Data items:
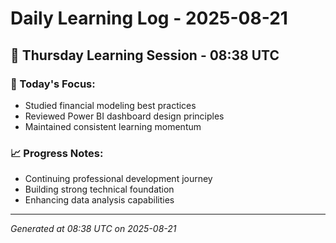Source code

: # Daily Learning Log - 2025-08-21

## 📅 Thursday Learning Session - 08:38 UTC

### 🎯 Today's Focus:
- Studied financial modeling best practices
- Reviewed Power BI dashboard design principles
- Maintained consistent learning momentum

### 📈 Progress Notes:
- Continuing professional development journey
- Building strong technical foundation
- Enhancing data analysis capabilities

---
*Generated at 08:38 UTC on 2025-08-21*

How to complete this task » Every line from the one containing "- Reviewed Power" through the last line of the entries must be written out verbatim, and no other line.

Result for this exercise »
- Reviewed Power BI dashboard design principles
- Maintained consistent learning momentum

### 📈 Progress Notes:
- Continuing professional development journey
- Building strong technical foundation
- Enhancing data analysis capabilities

---
*Generated at 08:38 UTC on 2025-08-21*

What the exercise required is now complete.